• _Records supplied_:
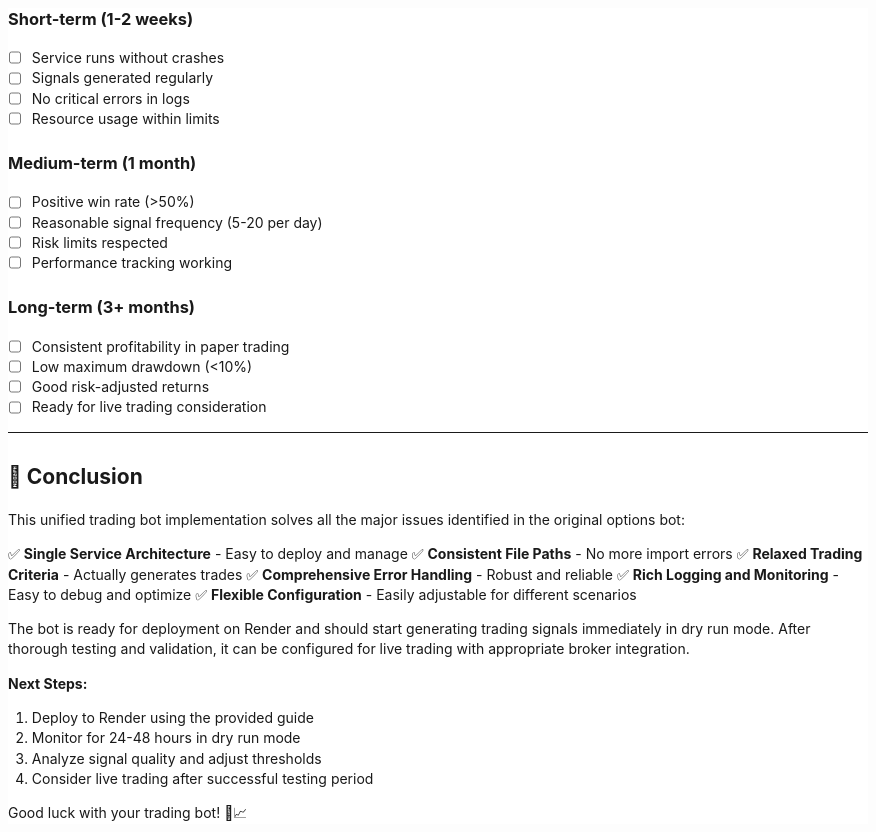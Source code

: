 ### Short-term (1-2 weeks)
- [ ] Service runs without crashes
- [ ] Signals generated regularly
- [ ] No critical errors in logs
- [ ] Resource usage within limits

### Medium-term (1 month)
- [ ] Positive win rate (>50%)
- [ ] Reasonable signal frequency (5-20 per day)
- [ ] Risk limits respected
- [ ] Performance tracking working

### Long-term (3+ months)
- [ ] Consistent profitability in paper trading
- [ ] Low maximum drawdown (<10%)
- [ ] Good risk-adjusted returns
- [ ] Ready for live trading consideration

---

## 🎉 Conclusion

This unified trading bot implementation solves all the major issues identified in the original options bot:

✅ **Single Service Architecture** - Easy to deploy and manage
✅ **Consistent File Paths** - No more import errors
✅ **Relaxed Trading Criteria** - Actually generates trades
✅ **Comprehensive Error Handling** - Robust and reliable
✅ **Rich Logging and Monitoring** - Easy to debug and optimize
✅ **Flexible Configuration** - Easily adjustable for different scenarios

The bot is ready for deployment on Render and should start generating trading signals immediately in dry run mode. After thorough testing and validation, it can be configured for live trading with appropriate broker integration.

**Next Steps:**
1. Deploy to Render using the provided guide
2. Monitor for 24-48 hours in dry run mode
3. Analyze signal quality and adjust thresholds
4. Consider live trading after successful testing period

Good luck with your trading bot! 🚀📈
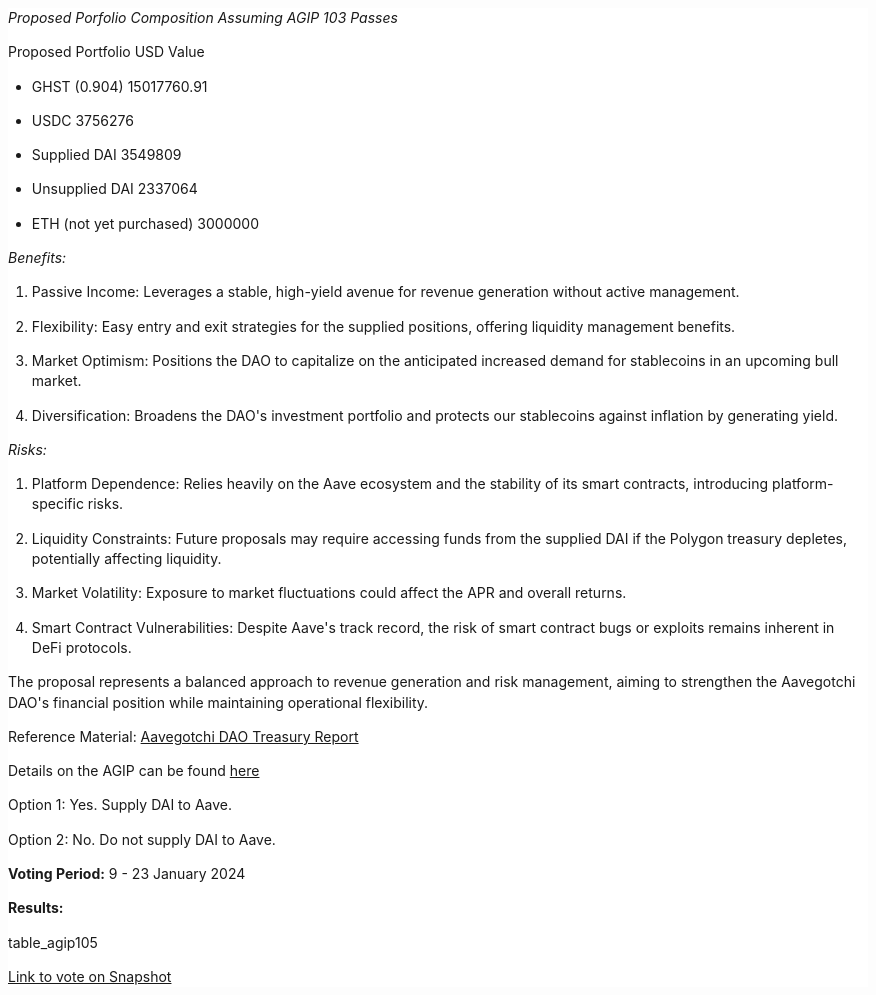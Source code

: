 *Proposed Porfolio Composition Assuming AGIP 103 Passes*

Proposed Portfolio USD Value

* GHST (0.904) 15017760.91

* USDC 3756276

* Supplied DAI 3549809

* Unsupplied DAI 2337064

* ETH (not yet purchased) 3000000

*Benefits:*

1. Passive Income: Leverages a stable, high-yield avenue for revenue generation without active management.

2. Flexibility: Easy entry and exit strategies for the supplied positions, offering liquidity management benefits.

3. Market Optimism: Positions the DAO to capitalize on the anticipated increased demand for stablecoins in an upcoming bull market.

4. Diversification: Broadens the DAO's investment portfolio and protects our stablecoins against inflation by generating yield.

*Risks:*

1. Platform Dependence: Relies heavily on the Aave ecosystem and the stability of its smart contracts, introducing platform-specific risks.

2. Liquidity Constraints: Future proposals may require accessing funds from the supplied DAI if the Polygon treasury depletes, potentially affecting liquidity.

3. Market Volatility: Exposure to market fluctuations could affect the APR and overall returns.

4. Smart Contract Vulnerabilities: Despite Aave's track record, the risk of smart contract bugs or exploits remains inherent in DeFi protocols.

The proposal represents a balanced approach to revenue generation and risk management, aiming to strengthen the Aavegotchi DAO's financial position while maintaining operational flexibility.

Reference Material: [Aavegotchi DAO Treasury Report](https://docs.google.com/document/d/1u-hODswpYcLSJhCh4y6SNoR-17rClwenenmU71Ag9Og)

Details on the AGIP can be found [here](https://discord.com/channels/732491344970383370/1171582821010264095)

Option 1: Yes. Supply DAI to Aave.

Option 2: No. Do not supply DAI to Aave.

**Voting Period:** 9 - 23 January 2024

**Results:**

table_agip105

[Link to vote on Snapshot](https://snapshot.org/#/aavegotchi.eth/proposal/0x7a2767fdecf22ff48fe0cc200c5a4018c8950ab7dbdee8b8f39135bd63733d5f)
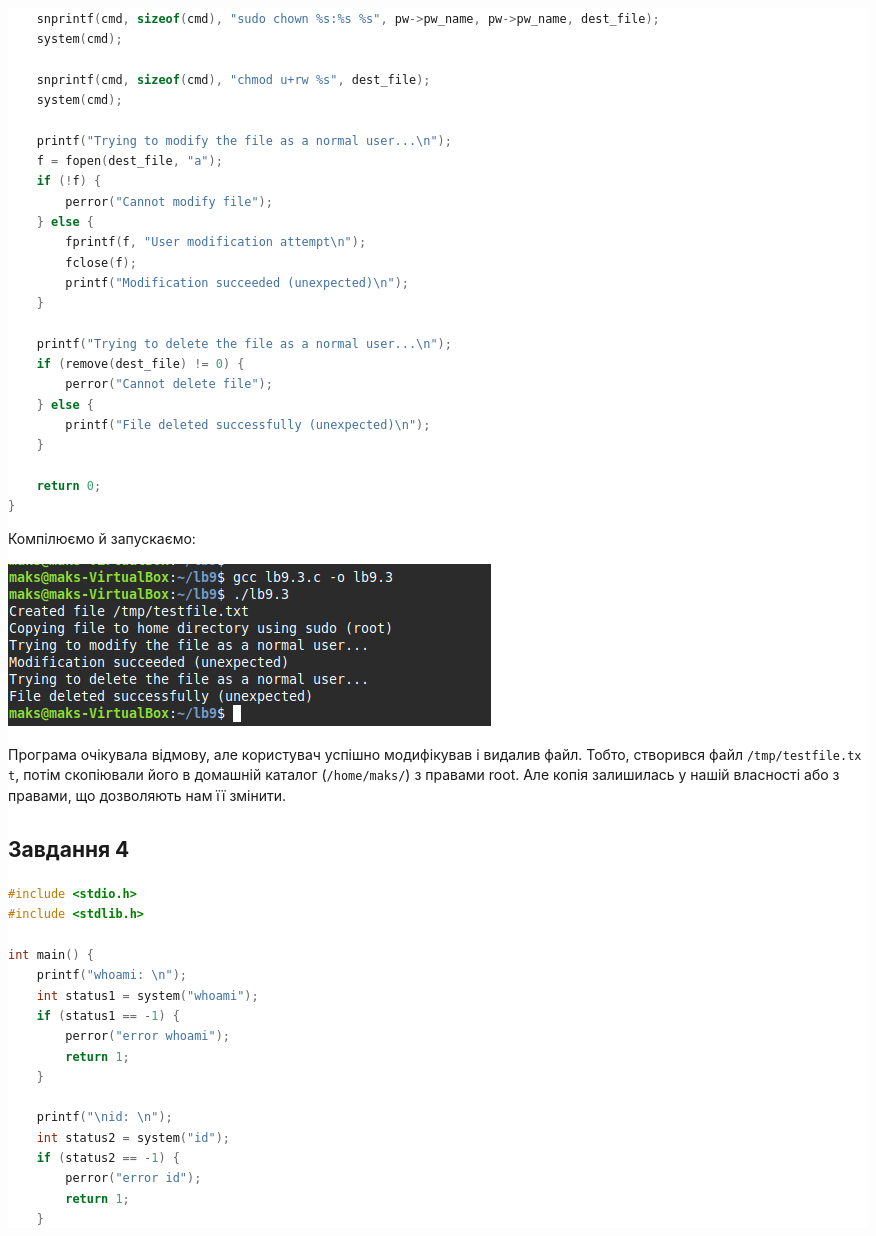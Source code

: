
 ```c
    snprintf(cmd, sizeof(cmd), "sudo chown %s:%s %s", pw->pw_name, pw->pw_name, dest_file);
    system(cmd);

    snprintf(cmd, sizeof(cmd), "chmod u+rw %s", dest_file);
    system(cmd);

    printf("Trying to modify the file as a normal user...\n");
    f = fopen(dest_file, "a");
    if (!f) {
        perror("Cannot modify file");
    } else {
        fprintf(f, "User modification attempt\n");
        fclose(f);
        printf("Modification succeeded (unexpected)\n");
    }

    printf("Trying to delete the file as a normal user...\n");
    if (remove(dest_file) != 0) {
        perror("Cannot delete file");
    } else {
        printf("File deleted successfully (unexpected)\n");
    }

    return 0;
}
```

Компілюємо й запускаємо:

![3](images/3.png)

Програма очікувала відмову, але користувач успішно модифікував і видалив файл. Тобто, створився файл ```/tmp/testfile.txt```, потім скопіювали його в домашній каталог (```/home/maks/```) з правами root. Але копія залишилась у нашій власності або з правами, що дозволяють нам її змінити.

## Завдання 4
```c
#include <stdio.h>
#include <stdlib.h>

int main() {
    printf("whoami: \n");
    int status1 = system("whoami");
    if (status1 == -1) {
        perror("error whoami");
        return 1;
    }

    printf("\nid: \n");
    int status2 = system("id");
    if (status2 == -1) {
        perror("error id");
        return 1;
    }

```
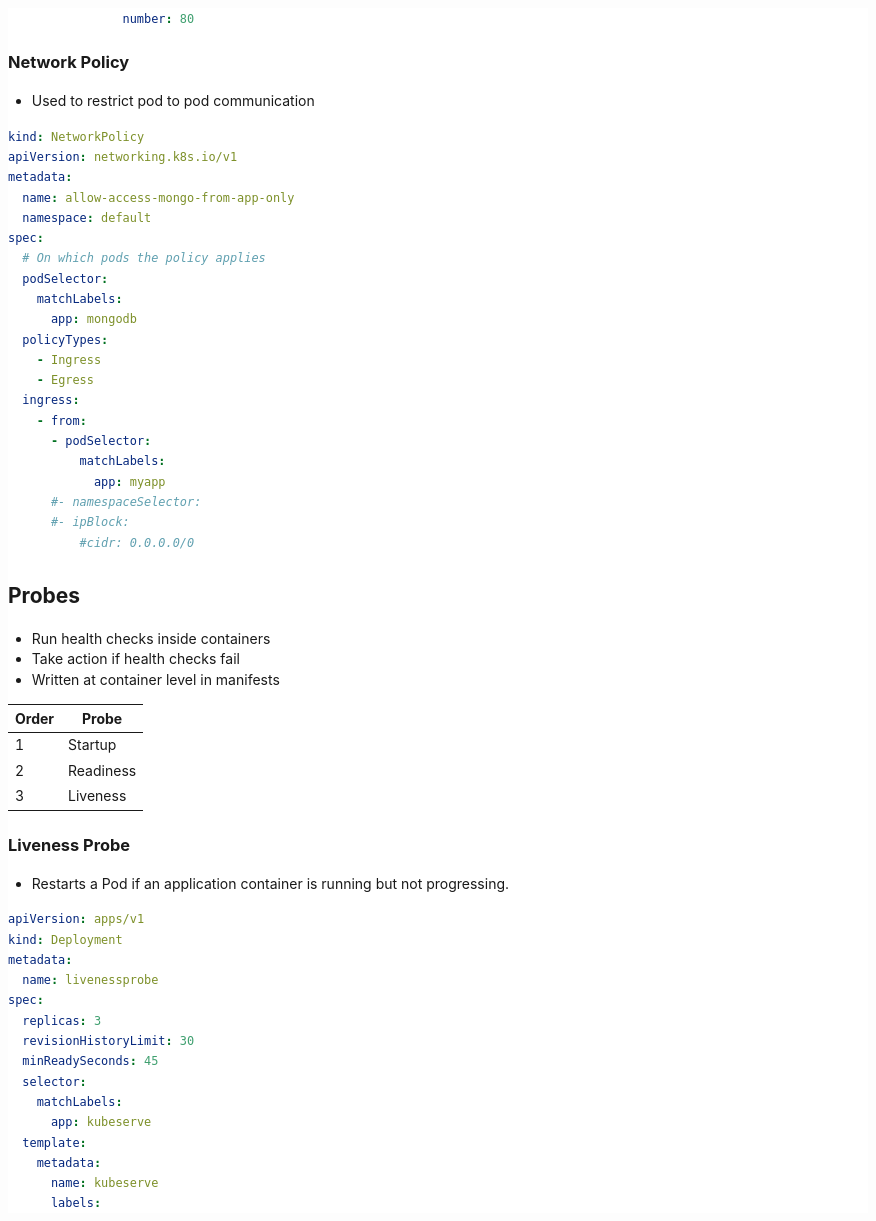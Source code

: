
 ```yaml
                number: 80
```

### Network Policy

- Used to restrict pod to pod communication

```yaml
kind: NetworkPolicy
apiVersion: networking.k8s.io/v1
metadata:
  name: allow-access-mongo-from-app-only
  namespace: default
spec:
  # On which pods the policy applies
  podSelector:
    matchLabels:
      app: mongodb
  policyTypes:
    - Ingress
    - Egress
  ingress:
    - from:
      - podSelector:
          matchLabels:
            app: myapp
      #- namespaceSelector:
      #- ipBlock:
          #cidr: 0.0.0.0/0
```

## Probes

- Run health checks inside containers
- Take action if health checks fail
- Written at container level in manifests

| Order | Probe     |
| ----- | --------- |
| 1     | Startup   |
| 2     | Readiness |
| 3     | Liveness  |

### Liveness Probe

- Restarts a Pod if an application container is running but not progressing.

```yaml
apiVersion: apps/v1
kind: Deployment
metadata:
  name: livenessprobe
spec:
  replicas: 3
  revisionHistoryLimit: 30
  minReadySeconds: 45      
  selector:
    matchLabels:
      app: kubeserve
  template:
    metadata:
      name: kubeserve
      labels:
```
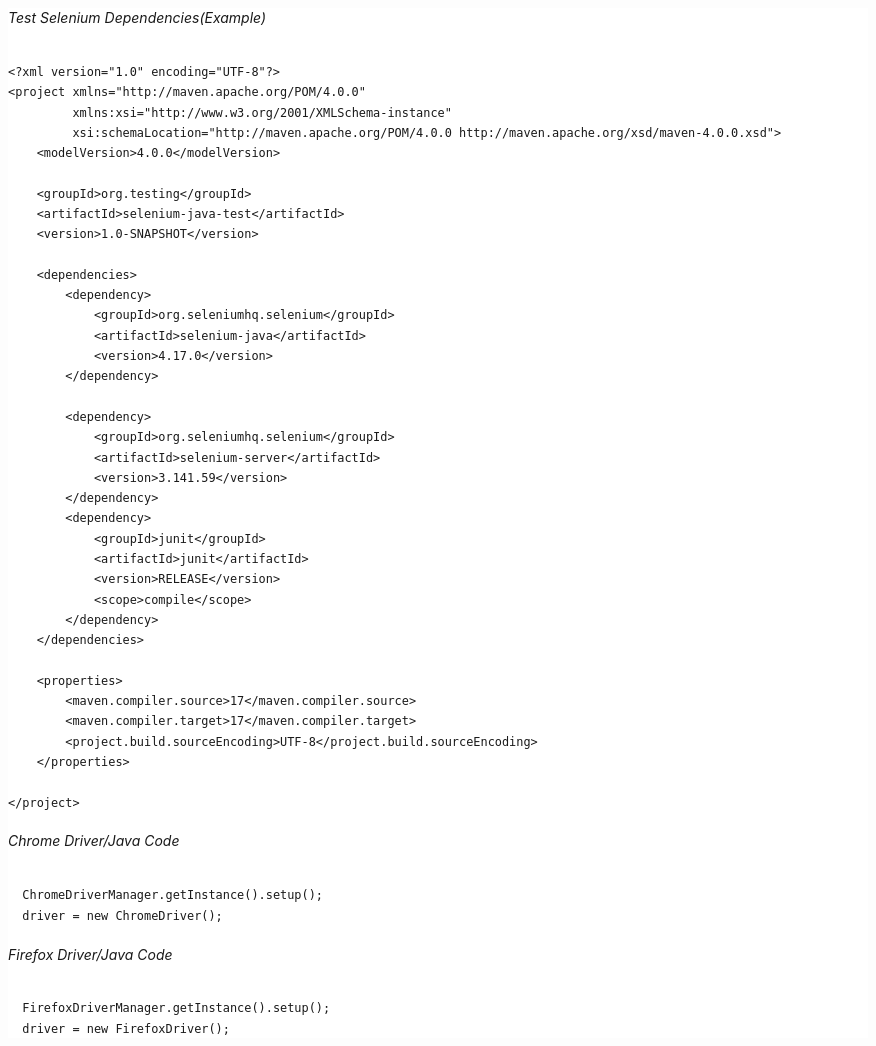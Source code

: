 ###### Test Selenium Dependencies(Example)
```
<?xml version="1.0" encoding="UTF-8"?>
<project xmlns="http://maven.apache.org/POM/4.0.0"
         xmlns:xsi="http://www.w3.org/2001/XMLSchema-instance"
         xsi:schemaLocation="http://maven.apache.org/POM/4.0.0 http://maven.apache.org/xsd/maven-4.0.0.xsd">
    <modelVersion>4.0.0</modelVersion>

    <groupId>org.testing</groupId>
    <artifactId>selenium-java-test</artifactId>
    <version>1.0-SNAPSHOT</version>

    <dependencies>
        <dependency>
            <groupId>org.seleniumhq.selenium</groupId>
            <artifactId>selenium-java</artifactId>
            <version>4.17.0</version>
        </dependency>

        <dependency>
            <groupId>org.seleniumhq.selenium</groupId>
            <artifactId>selenium-server</artifactId>
            <version>3.141.59</version>
        </dependency>
        <dependency>
            <groupId>junit</groupId>
            <artifactId>junit</artifactId>
            <version>RELEASE</version>
            <scope>compile</scope>
        </dependency>
    </dependencies>

    <properties>
        <maven.compiler.source>17</maven.compiler.source>
        <maven.compiler.target>17</maven.compiler.target>
        <project.build.sourceEncoding>UTF-8</project.build.sourceEncoding>
    </properties>

</project>
```


###### Chrome Driver/Java Code

```
  ChromeDriverManager.getInstance().setup();
  driver = new ChromeDriver();
```

###### Firefox Driver/Java Code

```
  FirefoxDriverManager.getInstance().setup();
  driver = new FirefoxDriver();
```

• _What you need to do_: Copy the listing over exactly, skipping the pictures it holds.

• _Written reply_:
Source code

: ### Short-term (1-2 weeks)
- [ ] Service runs without crashes
- [ ] Signals generated regularly
- [ ] No critical errors in logs
- [ ] Resource usage within limits

### Medium-term (1 month)
- [ ] Positive win rate (>50%)
- [ ] Reasonable signal frequency (5-20 per day)
- [ ] Risk limits respected
- [ ] Performance tracking working

### Long-term (3+ months)
- [ ] Consistent profitability in paper trading
- [ ] Low maximum drawdown (<10%)
- [ ] Good risk-adjusted returns
- [ ] Ready for live trading consideration

---

## 🎉 Conclusion

This unified trading bot implementation solves all the major issues identified in the original options bot:

✅ **Single Service Architecture** - Easy to deploy and manage
✅ **Consistent File Paths** - No more import errors
✅ **Relaxed Trading Criteria** - Actually generates trades
✅ **Comprehensive Error Handling** - Robust and reliable
✅ **Rich Logging and Monitoring** - Easy to debug and optimize
✅ **Flexible Configuration** - Easily adjustable for different scenarios

The bot is ready for deployment on Render and should start generating trading signals immediately in dry run mode. After thorough testing and validation, it can be configured for live trading with appropriate broker integration.

**Next Steps:**
1. Deploy to Render using the provided guide
2. Monitor for 24-48 hours in dry run mode
3. Analyze signal quality and adjust thresholds
4. Consider live trading after successful testing period

Good luck with your trading bot! 🚀📈
Source code

: *Proposed Porfolio Composition Assuming AGIP 103 Passes*

Proposed Portfolio USD Value

* GHST (0.904) 15017760.91

* USDC 3756276

* Supplied DAI 3549809

* Unsupplied DAI 2337064

* ETH (not yet purchased) 3000000

*Benefits:*

1. Passive Income: Leverages a stable, high-yield avenue for revenue generation without active management.

2. Flexibility: Easy entry and exit strategies for the supplied positions, offering liquidity management benefits.

3. Market Optimism: Positions the DAO to capitalize on the anticipated increased demand for stablecoins in an upcoming bull market.

4. Diversification: Broadens the DAO's investment portfolio and protects our stablecoins against inflation by generating yield.

*Risks:*

1. Platform Dependence: Relies heavily on the Aave ecosystem and the stability of its smart contracts, introducing platform-specific risks.

2. Liquidity Constraints: Future proposals may require accessing funds from the supplied DAI if the Polygon treasury depletes, potentially affecting liquidity.

3. Market Volatility: Exposure to market fluctuations could affect the APR and overall returns.

4. Smart Contract Vulnerabilities: Despite Aave's track record, the risk of smart contract bugs or exploits remains inherent in DeFi protocols.

The proposal represents a balanced approach to revenue generation and risk management, aiming to strengthen the Aavegotchi DAO's financial position while maintaining operational flexibility.

Reference Material: [Aavegotchi DAO Treasury Report](https://docs.google.com/document/d/1u-hODswpYcLSJhCh4y6SNoR-17rClwenenmU71Ag9Og)

Details on the AGIP can be found [here](https://discord.com/channels/732491344970383370/1171582821010264095)

Option 1: Yes. Supply DAI to Aave.

Option 2: No. Do not supply DAI to Aave.

**Voting Period:** 9 - 23 January 2024

**Results:**

table_agip105

[Link to vote on Snapshot](https://snapshot.org/#/aavegotchi.eth/proposal/0x7a2767fdecf22ff48fe0cc200c5a4018c8950ab7dbdee8b8f39135bd63733d5f)
Source code

:
 ```c
    snprintf(cmd, sizeof(cmd), "sudo chown %s:%s %s", pw->pw_name, pw->pw_name, dest_file);
    system(cmd);

    snprintf(cmd, sizeof(cmd), "chmod u+rw %s", dest_file);
    system(cmd);

    printf("Trying to modify the file as a normal user...\n");
    f = fopen(dest_file, "a");
    if (!f) {
        perror("Cannot modify file");
    } else {
        fprintf(f, "User modification attempt\n");
        fclose(f);
        printf("Modification succeeded (unexpected)\n");
    }

    printf("Trying to delete the file as a normal user...\n");
    if (remove(dest_file) != 0) {
        perror("Cannot delete file");
    } else {
        printf("File deleted successfully (unexpected)\n");
    }

    return 0;
}
```

Компілюємо й запускаємо:

![3](images/3.png)

Програма очікувала відмову, але користувач успішно модифікував і видалив файл. Тобто, створився файл ```/tmp/testfile.txt```, потім скопіювали його в домашній каталог (```/home/maks/```) з правами root. Але копія залишилась у нашій власності або з правами, що дозволяють нам її змінити.

## Завдання 4
```c
#include <stdio.h>
#include <stdlib.h>

int main() {
    printf("whoami: \n");
    int status1 = system("whoami");
    if (status1 == -1) {
        perror("error whoami");
        return 1;
    }

    printf("\nid: \n");
    int status2 = system("id");
    if (status2 == -1) {
        perror("error id");
        return 1;
    }

```
Source code

:
 ```yaml
                number: 80
```

### Network Policy

- Used to restrict pod to pod communication

```yaml
kind: NetworkPolicy
apiVersion: networking.k8s.io/v1
metadata:
  name: allow-access-mongo-from-app-only
  namespace: default
spec:
  # On which pods the policy applies
  podSelector:
    matchLabels:
      app: mongodb
  policyTypes:
    - Ingress
    - Egress
  ingress:
    - from:
      - podSelector:
          matchLabels:
            app: myapp
      #- namespaceSelector:
      #- ipBlock:
          #cidr: 0.0.0.0/0
```

## Probes

- Run health checks inside containers
- Take action if health checks fail
- Written at container level in manifests

| Order | Probe     |
| ----- | --------- |
| 1     | Startup   |
| 2     | Readiness |
| 3     | Liveness  |

### Liveness Probe

- Restarts a Pod if an application container is running but not progressing.

```yaml
apiVersion: apps/v1
kind: Deployment
metadata:
  name: livenessprobe
spec:
  replicas: 3
  revisionHistoryLimit: 30
  minReadySeconds: 45      
  selector:
    matchLabels:
      app: kubeserve
  template:
    metadata:
      name: kubeserve
      labels:
```
Source code

: ###### Test Selenium Dependencies(Example)
```
<?xml version="1.0" encoding="UTF-8"?>
<project xmlns="http://maven.apache.org/POM/4.0.0"
         xmlns:xsi="http://www.w3.org/2001/XMLSchema-instance"
         xsi:schemaLocation="http://maven.apache.org/POM/4.0.0 http://maven.apache.org/xsd/maven-4.0.0.xsd">
    <modelVersion>4.0.0</modelVersion>

    <groupId>org.testing</groupId>
    <artifactId>selenium-java-test</artifactId>
    <version>1.0-SNAPSHOT</version>

    <dependencies>
        <dependency>
            <groupId>org.seleniumhq.selenium</groupId>
            <artifactId>selenium-java</artifactId>
            <version>4.17.0</version>
        </dependency>

        <dependency>
            <groupId>org.seleniumhq.selenium</groupId>
            <artifactId>selenium-server</artifactId>
            <version>3.141.59</version>
        </dependency>
        <dependency>
            <groupId>junit</groupId>
            <artifactId>junit</artifactId>
            <version>RELEASE</version>
            <scope>compile</scope>
        </dependency>
    </dependencies>

    <properties>
        <maven.compiler.source>17</maven.compiler.source>
        <maven.compiler.target>17</maven.compiler.target>
        <project.build.sourceEncoding>UTF-8</project.build.sourceEncoding>
    </properties>

</project>
```


###### Chrome Driver/Java Code

```
  ChromeDriverManager.getInstance().setup();
  driver = new ChromeDriver();
```

###### Firefox Driver/Java Code

```
  FirefoxDriverManager.getInstance().setup();
  driver = new FirefoxDriver();
```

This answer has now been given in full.